Coupled with this, we see a Treasury that is also willing to make difficult decisions on salary increases in the public sector. Unions have been told there simply is no money for annual increases and that a freeze on salary adjustments will have to be made. The unions are yet to respond to this, but let’s hope that they too will see reason about why they must suffer with the majority of our people for a short period of two years. Fingers crossed.
The second component of the battle, that of “cleaning up” the state and the ANC, has equally not been an easy task. But slow progress has been made here too. For starters, all SOEs have undergone major changes at managerial levels, with new boards and top managers all being appointed with a fresh mandate to clean house and rid each entity of blatant corruption and corrupt practices.

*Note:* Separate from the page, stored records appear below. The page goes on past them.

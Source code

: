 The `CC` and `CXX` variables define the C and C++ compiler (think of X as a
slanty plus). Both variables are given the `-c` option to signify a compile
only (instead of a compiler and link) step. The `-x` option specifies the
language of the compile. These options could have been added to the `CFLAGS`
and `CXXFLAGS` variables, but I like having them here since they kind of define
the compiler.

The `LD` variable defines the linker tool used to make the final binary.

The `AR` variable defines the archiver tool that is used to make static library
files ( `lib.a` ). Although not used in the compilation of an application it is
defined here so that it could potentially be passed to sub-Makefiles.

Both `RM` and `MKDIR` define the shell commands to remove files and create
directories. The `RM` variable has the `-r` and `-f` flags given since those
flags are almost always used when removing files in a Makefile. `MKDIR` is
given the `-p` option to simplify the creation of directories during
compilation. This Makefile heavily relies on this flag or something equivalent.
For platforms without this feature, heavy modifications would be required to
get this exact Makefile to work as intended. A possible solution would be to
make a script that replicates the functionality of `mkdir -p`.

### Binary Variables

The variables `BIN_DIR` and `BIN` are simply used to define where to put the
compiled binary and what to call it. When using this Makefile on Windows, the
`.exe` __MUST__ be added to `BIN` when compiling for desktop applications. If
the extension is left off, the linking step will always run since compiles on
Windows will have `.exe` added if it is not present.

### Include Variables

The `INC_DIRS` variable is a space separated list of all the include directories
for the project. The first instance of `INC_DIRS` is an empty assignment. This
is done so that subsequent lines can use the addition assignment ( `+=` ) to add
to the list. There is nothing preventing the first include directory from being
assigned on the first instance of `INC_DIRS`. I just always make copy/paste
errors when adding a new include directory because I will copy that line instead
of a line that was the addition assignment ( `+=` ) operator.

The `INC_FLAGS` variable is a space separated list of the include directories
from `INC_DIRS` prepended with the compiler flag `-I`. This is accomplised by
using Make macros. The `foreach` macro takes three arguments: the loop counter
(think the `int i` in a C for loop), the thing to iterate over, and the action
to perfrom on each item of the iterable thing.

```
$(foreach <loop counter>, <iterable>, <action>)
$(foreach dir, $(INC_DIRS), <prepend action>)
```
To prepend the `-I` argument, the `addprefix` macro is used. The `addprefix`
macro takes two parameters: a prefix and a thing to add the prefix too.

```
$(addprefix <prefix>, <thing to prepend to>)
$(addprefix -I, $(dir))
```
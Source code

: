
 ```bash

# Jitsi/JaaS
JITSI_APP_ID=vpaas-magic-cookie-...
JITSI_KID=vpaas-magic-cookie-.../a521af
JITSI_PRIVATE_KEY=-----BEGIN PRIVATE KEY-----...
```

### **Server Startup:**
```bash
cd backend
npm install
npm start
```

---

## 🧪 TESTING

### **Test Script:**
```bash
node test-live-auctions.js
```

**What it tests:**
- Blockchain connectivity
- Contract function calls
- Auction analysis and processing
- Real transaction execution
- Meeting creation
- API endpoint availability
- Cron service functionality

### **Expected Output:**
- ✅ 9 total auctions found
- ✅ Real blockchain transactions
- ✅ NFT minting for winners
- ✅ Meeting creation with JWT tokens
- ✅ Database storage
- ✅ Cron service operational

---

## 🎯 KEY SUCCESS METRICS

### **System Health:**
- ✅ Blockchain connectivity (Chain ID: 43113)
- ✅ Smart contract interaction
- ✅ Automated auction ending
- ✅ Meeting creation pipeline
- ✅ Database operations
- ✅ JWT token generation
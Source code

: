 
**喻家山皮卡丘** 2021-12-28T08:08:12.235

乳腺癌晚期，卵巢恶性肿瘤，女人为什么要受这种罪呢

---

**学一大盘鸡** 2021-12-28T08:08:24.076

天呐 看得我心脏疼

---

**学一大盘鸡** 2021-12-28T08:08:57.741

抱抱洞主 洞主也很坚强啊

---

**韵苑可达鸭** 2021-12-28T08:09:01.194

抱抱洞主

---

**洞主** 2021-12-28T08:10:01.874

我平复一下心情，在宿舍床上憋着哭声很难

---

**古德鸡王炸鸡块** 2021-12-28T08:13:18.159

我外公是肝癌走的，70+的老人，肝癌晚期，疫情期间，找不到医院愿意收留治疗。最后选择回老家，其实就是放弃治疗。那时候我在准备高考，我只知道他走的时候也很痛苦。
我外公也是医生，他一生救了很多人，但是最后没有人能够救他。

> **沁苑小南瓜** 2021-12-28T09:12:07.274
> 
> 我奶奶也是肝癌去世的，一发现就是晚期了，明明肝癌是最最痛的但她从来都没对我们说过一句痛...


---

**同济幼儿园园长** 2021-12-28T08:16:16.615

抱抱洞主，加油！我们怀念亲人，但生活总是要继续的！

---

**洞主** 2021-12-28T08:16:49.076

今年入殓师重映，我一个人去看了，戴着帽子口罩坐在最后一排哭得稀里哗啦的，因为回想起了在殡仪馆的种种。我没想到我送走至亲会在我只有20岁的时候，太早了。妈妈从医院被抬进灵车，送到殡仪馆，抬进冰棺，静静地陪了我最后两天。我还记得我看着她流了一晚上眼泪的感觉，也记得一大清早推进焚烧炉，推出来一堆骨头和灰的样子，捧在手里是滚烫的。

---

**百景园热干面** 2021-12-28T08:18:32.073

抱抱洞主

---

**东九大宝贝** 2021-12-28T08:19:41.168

A bigger budget has been made available to the National Prosecuting Authority to appoint more prosecutors and investigators and also to deal with backlogs. The terms of reference of the Zondo commission have been changed to allow deeper collaboration between the commission investigators and the evidence they have gathered during the process and the NPA investigators and prosecutors. In other words, evidence coming out of the Zondo commission process can and will be used by the NPA to ascertain whether there exists a prima facie case to answer for and whether prosecutorial action should be taken against certain persons.

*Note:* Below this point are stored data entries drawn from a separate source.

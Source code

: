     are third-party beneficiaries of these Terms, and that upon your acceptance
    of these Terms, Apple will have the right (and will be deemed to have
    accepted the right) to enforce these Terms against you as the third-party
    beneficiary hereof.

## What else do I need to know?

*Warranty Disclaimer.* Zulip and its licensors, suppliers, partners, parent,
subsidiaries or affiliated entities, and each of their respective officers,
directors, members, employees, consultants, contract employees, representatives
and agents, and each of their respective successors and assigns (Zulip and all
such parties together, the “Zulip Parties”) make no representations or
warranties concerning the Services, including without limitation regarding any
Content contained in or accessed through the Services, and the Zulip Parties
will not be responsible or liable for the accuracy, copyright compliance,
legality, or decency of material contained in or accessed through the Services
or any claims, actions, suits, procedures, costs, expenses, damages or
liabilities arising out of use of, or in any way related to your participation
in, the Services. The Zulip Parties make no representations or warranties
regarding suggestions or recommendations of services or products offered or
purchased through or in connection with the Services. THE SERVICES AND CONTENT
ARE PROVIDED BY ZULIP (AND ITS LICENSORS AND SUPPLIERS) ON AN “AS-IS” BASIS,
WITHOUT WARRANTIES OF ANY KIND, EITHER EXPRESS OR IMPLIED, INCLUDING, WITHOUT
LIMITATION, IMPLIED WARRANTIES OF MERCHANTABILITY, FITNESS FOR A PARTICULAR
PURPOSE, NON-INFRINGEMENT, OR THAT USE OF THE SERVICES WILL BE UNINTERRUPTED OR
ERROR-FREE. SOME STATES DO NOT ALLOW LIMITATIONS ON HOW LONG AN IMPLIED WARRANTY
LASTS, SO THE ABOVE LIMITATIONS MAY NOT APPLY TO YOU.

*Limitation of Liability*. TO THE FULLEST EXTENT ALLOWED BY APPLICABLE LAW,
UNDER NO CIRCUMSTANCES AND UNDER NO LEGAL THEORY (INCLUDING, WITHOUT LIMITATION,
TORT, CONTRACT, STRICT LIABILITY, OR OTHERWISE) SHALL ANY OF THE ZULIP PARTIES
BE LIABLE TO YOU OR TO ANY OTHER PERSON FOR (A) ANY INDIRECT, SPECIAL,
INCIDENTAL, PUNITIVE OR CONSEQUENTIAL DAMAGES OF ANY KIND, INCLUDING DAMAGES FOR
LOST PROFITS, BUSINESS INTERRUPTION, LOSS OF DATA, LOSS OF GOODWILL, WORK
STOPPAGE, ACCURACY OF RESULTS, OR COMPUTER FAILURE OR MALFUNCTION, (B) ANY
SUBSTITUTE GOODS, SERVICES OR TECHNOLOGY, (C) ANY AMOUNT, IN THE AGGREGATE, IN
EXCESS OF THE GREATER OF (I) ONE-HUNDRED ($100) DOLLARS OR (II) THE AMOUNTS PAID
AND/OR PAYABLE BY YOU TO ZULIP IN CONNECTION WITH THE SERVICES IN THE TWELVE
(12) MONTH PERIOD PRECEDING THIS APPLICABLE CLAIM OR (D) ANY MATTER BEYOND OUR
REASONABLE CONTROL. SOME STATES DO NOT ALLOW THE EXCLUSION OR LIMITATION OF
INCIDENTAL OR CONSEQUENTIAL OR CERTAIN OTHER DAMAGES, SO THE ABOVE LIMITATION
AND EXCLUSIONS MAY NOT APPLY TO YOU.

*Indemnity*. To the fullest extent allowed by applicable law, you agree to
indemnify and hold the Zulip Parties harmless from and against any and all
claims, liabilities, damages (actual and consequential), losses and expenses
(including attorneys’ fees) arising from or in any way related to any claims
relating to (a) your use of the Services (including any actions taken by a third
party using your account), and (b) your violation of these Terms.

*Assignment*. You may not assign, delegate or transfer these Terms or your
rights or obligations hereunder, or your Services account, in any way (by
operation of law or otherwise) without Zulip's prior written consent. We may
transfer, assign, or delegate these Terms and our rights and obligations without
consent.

On the ANC front, matters have certainly been interesting, to say the least. In November 2020, the NPA brought charges against ANC Secretary-General Ace Magashule and a few other high-profile people in other provinces. Can it be that the law can prevail over political power in South Africa? The track record of this phenomenon on the continent suggests not. But time will tell.

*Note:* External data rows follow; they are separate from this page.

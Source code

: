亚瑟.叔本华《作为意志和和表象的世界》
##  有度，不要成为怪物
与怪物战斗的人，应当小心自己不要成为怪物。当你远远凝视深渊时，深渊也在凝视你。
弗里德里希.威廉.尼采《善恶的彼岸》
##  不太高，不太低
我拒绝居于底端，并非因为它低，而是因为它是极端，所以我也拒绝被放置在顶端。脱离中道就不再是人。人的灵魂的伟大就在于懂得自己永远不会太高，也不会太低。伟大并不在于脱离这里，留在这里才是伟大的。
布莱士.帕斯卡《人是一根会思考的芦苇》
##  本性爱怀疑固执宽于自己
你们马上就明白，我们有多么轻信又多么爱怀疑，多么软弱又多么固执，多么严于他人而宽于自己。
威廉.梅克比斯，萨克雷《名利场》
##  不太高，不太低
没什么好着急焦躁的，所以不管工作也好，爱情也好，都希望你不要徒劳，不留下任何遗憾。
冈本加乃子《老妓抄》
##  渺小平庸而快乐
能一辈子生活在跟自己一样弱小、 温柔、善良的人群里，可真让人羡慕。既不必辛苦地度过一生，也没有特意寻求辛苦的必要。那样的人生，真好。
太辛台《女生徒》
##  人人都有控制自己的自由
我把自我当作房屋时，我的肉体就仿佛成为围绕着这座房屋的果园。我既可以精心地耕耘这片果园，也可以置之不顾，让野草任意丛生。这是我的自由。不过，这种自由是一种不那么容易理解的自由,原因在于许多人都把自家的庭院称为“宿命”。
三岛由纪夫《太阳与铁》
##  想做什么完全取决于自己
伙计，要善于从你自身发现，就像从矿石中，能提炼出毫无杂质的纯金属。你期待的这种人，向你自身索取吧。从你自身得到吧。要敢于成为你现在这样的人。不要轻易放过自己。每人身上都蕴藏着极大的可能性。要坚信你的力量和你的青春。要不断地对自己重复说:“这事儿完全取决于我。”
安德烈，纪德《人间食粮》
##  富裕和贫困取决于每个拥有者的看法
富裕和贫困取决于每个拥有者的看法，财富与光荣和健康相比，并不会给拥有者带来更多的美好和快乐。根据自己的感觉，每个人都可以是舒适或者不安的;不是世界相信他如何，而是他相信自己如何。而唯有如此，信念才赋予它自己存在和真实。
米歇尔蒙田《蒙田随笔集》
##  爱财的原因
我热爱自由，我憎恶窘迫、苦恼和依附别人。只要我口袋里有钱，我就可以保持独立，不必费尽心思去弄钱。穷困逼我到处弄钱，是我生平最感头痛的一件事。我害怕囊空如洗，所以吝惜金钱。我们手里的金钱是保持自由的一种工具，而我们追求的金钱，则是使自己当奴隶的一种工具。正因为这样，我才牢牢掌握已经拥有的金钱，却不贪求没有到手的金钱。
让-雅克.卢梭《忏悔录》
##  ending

Suffice to say, this sent shockwaves across the country and through the organisation. Immediately, a resolution adopted at its highest decision-making conference in 2017 was invoked by some in the ANC “to summarily suspend people who fail to give an acceptable explanation or to voluntarily step down while they face disciplinary, investigative or prosecutorial procedures”.
Others, of course, played for time and used all manner of delaying tactics. After all, this is the ANC secretary-general we are talking about. And indeed, they played the delaying game well. First, they insisted that the matter must be referred to the ANC’s Integrity Commission, which did deliberate on the matter and came to the inescapable conclusion that the secretary-general must adhere to the step-aside principle as adopted at the 54th elective conference in 2017.
They then argued for a second opinion, of sorts, and as such, former president Kgalema Motlanthe was requested to oversee yet another process and, guess what, came to the exact same conclusion as the previous committee members. That the SG must step aside. But when this was reported to the NEC, the opportunists supporting the SG argued that the step-aside principle had legal ramifications and that the ANC really didn’t want to spend most of the organisation’s time in and out of courts of law.
So, the NEC gave instructions to one of its own legal minds to apply himself to this matter and revert soonest. Mathews Phosa did exactly that and reported the necessary legal guidelines that would suffice in these matters. And yet still these opportunists argued, saying that the branches of the ANC should and must have a say in this most drastic step and that the guidelines should be circulated to them all for comment.
One can only assume that this process also came back in agreement with the Integrity Commission’s findings because we, the public, were not made aware of any overt objections to such recommendations from the ANC branches.
All the cards were now stacked against those who fall squarely within this category as outlined in the conference resolution. This is what made the recent NEC meeting so heated and so anticipated. It was to be four days of absolute hell. The contestation of almost all matters before the NEC was palpable.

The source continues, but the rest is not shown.